Its position continues to be supportive of the museum’s drastic “reboot” and strategies for survival.

A recent editorial, however, raised daunting questions about the manner in which the museum has handled its message.

“Despite repeated requests by The Eagle and other interested parties, they have declined to furnish the answers to important questions that would help inform public discourse.

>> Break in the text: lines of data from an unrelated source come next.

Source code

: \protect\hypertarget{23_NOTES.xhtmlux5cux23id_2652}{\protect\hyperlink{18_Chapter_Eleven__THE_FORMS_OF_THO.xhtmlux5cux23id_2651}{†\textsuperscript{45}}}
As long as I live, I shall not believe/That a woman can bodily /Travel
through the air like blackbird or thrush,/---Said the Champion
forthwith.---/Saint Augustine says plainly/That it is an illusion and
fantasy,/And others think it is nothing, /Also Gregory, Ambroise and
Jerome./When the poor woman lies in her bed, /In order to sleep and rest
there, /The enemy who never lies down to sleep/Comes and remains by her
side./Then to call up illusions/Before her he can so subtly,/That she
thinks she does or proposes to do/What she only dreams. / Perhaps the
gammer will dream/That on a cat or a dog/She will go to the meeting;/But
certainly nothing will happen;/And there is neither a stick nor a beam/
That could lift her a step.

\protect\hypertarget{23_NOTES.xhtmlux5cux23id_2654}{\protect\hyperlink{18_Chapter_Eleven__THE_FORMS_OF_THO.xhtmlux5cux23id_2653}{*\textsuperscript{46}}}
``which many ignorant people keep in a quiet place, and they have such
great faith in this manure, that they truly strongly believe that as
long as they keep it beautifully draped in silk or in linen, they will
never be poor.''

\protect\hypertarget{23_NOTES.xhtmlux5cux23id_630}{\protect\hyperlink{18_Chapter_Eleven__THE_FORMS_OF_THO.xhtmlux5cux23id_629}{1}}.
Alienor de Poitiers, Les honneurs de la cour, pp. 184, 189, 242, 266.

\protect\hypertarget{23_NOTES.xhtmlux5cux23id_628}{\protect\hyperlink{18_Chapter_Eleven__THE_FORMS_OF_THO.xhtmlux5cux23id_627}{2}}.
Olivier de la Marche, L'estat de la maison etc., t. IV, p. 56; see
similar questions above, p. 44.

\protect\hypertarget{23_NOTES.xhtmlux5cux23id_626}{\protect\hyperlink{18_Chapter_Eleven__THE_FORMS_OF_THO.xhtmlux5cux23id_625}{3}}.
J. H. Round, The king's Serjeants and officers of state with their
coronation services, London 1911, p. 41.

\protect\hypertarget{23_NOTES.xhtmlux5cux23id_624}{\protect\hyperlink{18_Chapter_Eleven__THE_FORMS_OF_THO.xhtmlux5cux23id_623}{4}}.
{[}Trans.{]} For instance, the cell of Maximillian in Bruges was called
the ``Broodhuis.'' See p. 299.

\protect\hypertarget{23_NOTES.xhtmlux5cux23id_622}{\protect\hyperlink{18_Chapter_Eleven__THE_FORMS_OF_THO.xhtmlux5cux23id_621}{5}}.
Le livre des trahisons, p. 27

Among them:

“Why deny access to the museum's profit/loss statements for the past two years?

“What is the current location of the art in question?

“When and where are the auctions scheduled to take place?

“What are the museum's future financial projections?

“What are its attendance figures?

“Who are the 400 individuals consulted during the conception of this plan?

“Who attended the June 12 board of trustees meeting where the move was voted upon?

“Where is the actual physical report and study laying out the details of this plan?

“These are reasonable requests, and the proper response to them is not to hire yet another public relations consultant or trumpet wishful claims that the community overwhelmingly supports the selloff decision — both of which the museum has resorted to…”

Coming from the paper of record it is time for the museum to be straight with us.

Instead of paying a lot of money for spin that it cannot afford Shields and the board should put the cold hard facts on the table.

Its strategy of smoke and mirrors does not inspire confidence in management and essential community support it will need moving forward.

Gutting the museum, destroying its architectural treasure, The Crane Room, and its theatre with two iconic Calder mobiles, to create a lobby and soaring atrium is defiling and unimaginative. Then filling galleries with touch screens and trendy bells and whistles may be of the moment but will soon be as out of date as last year’s I Phone.

Keeping up with the spin cycle its $60 million pot of gold won’t last long.

It will surely fall far short of its hyperbole of assuring the museum’s next 114 years. More than just cash it needs vision and curatorial creativity. As of now there is no evidence of that.